**Task prompt:**
The word "인스턴스를" occurs in some of the lines below; copy each of those lines.

**Material for this exercise:**
·····

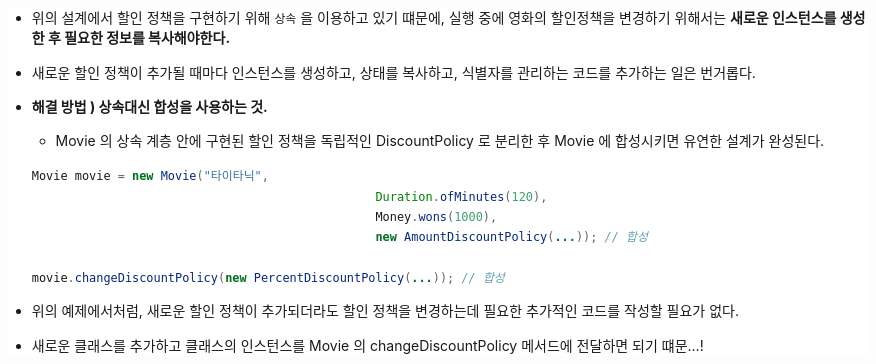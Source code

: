 
- 위의 설계에서 할인 정책을 구현하기 위해 `상속` 을 이용하고 있기 떄문에, 실행 중에 영화의 할인정책을 변경하기 위해서는 **새로운 인스턴스를 생성한 후 필요한 정보를 복사해야한다.**
- 새로운 할인 정책이 추가될 때마다 인스턴스를 생성하고, 상태를 복사하고, 식별자를 관리하는 코드를 추가하는 일은 번거롭다.
- **해결 방법 ) 상속대신 합성을 사용하는 것.**
    - Movie 의 상속 계층 안에 구현된 할인 정책을 독립적인 DiscountPolicy 로 분리한 후 Movie 에 합성시키면 유연한 설계가 완성된다.

    ```java
    Movie movie = new Movie("타이타닉",
    												Duration.ofMinutes(120),
    												Money.wons(1000),
    												new AmountDiscountPolicy(...)); // 합성 
    
    movie.changeDiscountPolicy(new PercentDiscountPolicy(...)); // 합성
    ```

- 위의 예제에서처럼, 새로운 할인 정책이 추가되더라도 할인 정책을 변경하는데 필요한 추가적인 코드를 작성할 필요가 없다.
- 새로운 클래스를 추가하고 클래스의 인스턴스를 Movie 의 changeDiscountPolicy 메서드에 전달하면 되기 떄문…!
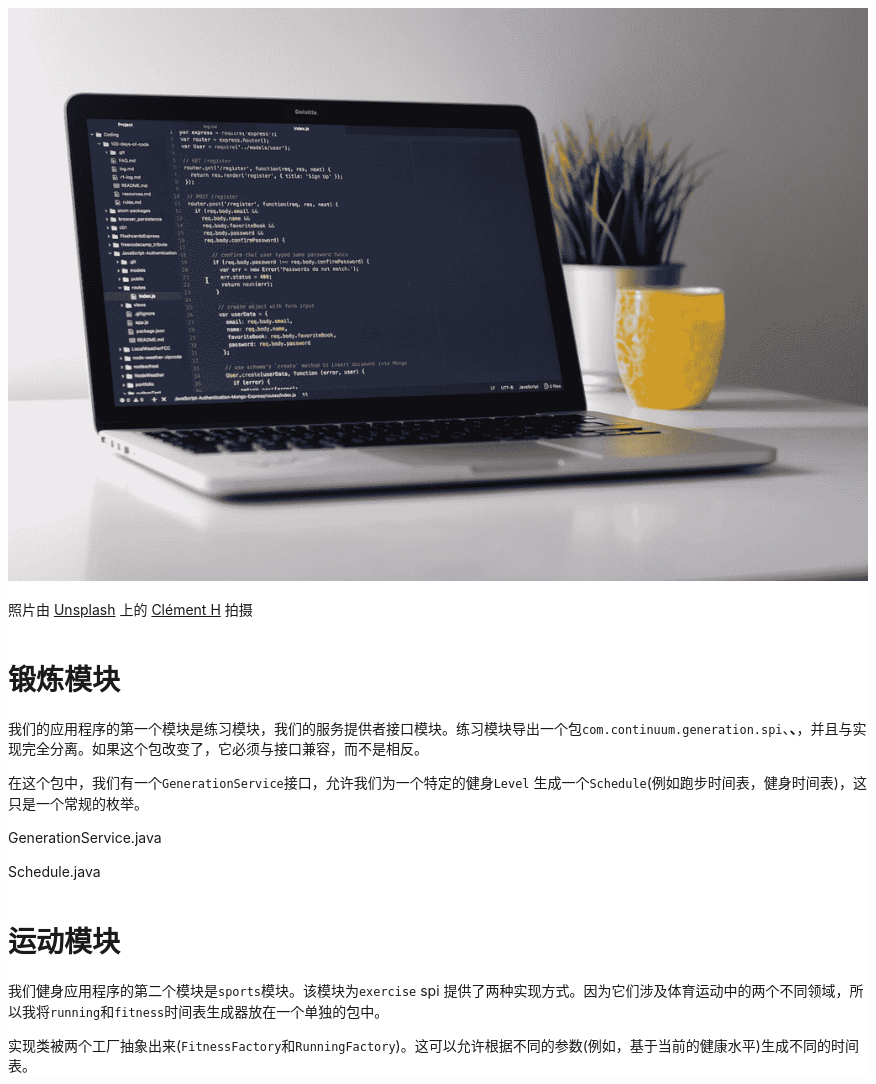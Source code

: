 ![](img/72288a998a6978fdd5374c1843a1c579.png)

照片由 [Unsplash](https://unsplash.com?utm_source=medium&utm_medium=referral) 上的 [Clément H](https://unsplash.com/@clemhlrdt?utm_source=medium&utm_medium=referral) 拍摄

# 锻炼模块

我们的应用程序的第一个模块是练习模块，我们的服务提供者接口模块。练习模块导出一个包`com.continuum.generation.spi`、**、**，并且与实现完全分离。如果这个包改变了，它必须与接口兼容，而不是相反。

在这个包中，我们有一个`GenerationService`接口，允许我们为一个特定的健身`Level` 生成一个`Schedule`(例如跑步时间表，健身时间表)，这只是一个常规的枚举。

GenerationService.java

Schedule.java

# 运动模块

我们健身应用程序的第二个模块是`sports`模块。该模块为`exercise` spi 提供了两种实现方式。因为它们涉及体育运动中的两个不同领域，所以我将`running`和`fitness`时间表生成器放在一个单独的包中。

实现类被两个工厂抽象出来(`FitnessFactory`和`RunningFactory`)。这可以允许根据不同的参数(例如，基于当前的健康水平)生成不同的时间表。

·····

**Reply to the task:**
- 위의 설계에서 할인 정책을 구현하기 위해 `상속` 을 이용하고 있기 떄문에, 실행 중에 영화의 할인정책을 변경하기 위해서는 **새로운 인스턴스를 생성한 후 필요한 정보를 복사해야한다.**
- 새로운 할인 정책이 추가될 때마다 인스턴스를 생성하고, 상태를 복사하고, 식별자를 관리하는 코드를 추가하는 일은 번거롭다.
- 새로운 클래스를 추가하고 클래스의 인스턴스를 Movie 의 changeDiscountPolicy 메서드에 전달하면 되기 떄문…!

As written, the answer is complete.